**WHAT THIS TASK INVOLVES**. Whenever a line in the material below contains "import", copy that line.

**INPUT**.
◆ ◆ ◆ ◆ ◆
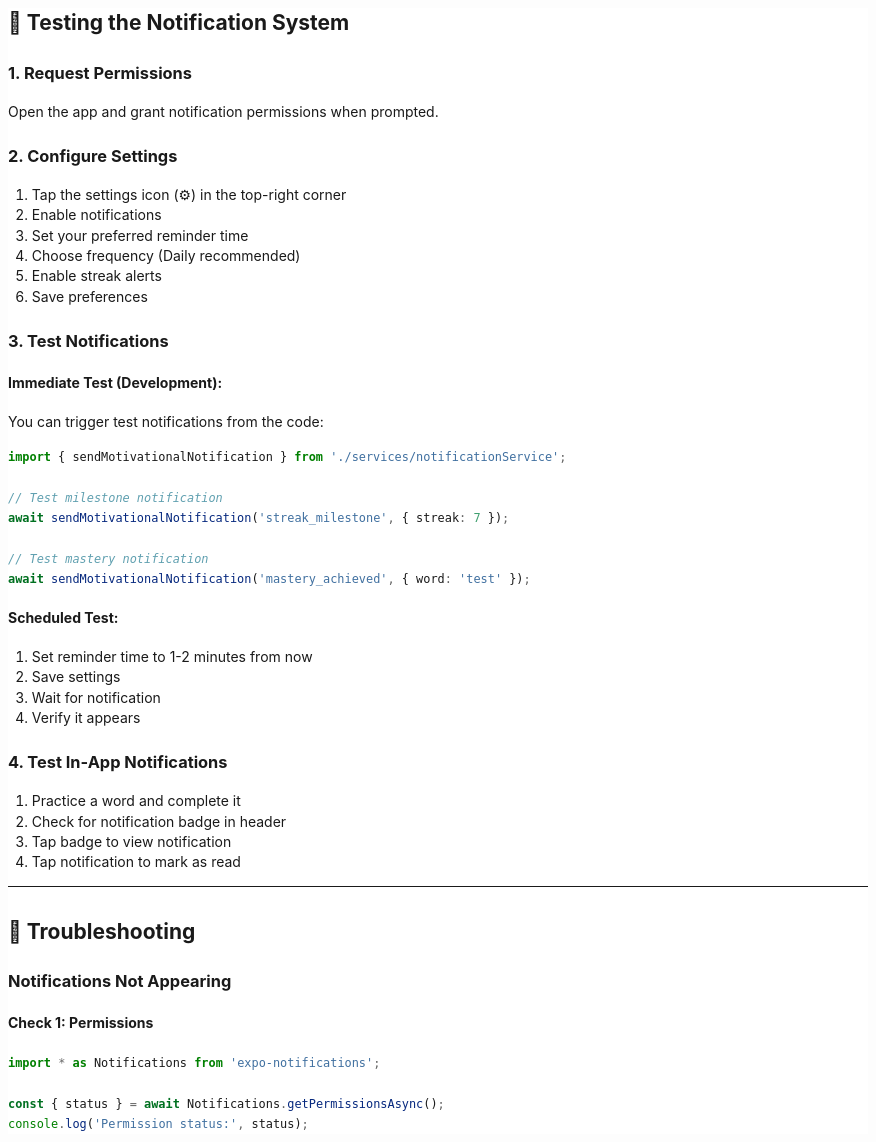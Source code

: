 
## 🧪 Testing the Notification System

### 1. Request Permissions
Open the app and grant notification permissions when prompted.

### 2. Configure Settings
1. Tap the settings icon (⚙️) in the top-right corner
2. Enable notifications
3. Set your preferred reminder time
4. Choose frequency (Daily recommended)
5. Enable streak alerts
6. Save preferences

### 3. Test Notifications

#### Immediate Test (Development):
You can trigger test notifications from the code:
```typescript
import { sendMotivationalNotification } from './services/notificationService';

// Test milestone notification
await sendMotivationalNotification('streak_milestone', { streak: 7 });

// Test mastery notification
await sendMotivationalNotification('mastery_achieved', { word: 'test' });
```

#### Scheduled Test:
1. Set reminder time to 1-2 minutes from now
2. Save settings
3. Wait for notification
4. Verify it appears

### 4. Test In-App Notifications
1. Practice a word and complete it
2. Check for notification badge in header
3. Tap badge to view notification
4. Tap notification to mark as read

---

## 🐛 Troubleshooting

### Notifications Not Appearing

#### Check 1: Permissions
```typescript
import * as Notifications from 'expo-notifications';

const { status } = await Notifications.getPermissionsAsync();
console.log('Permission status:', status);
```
◆ ◆ ◆ ◆ ◆
**EXERCISE RESULT**.
import { sendMotivationalNotification } from './services/notificationService';
import * as Notifications from 'expo-notifications';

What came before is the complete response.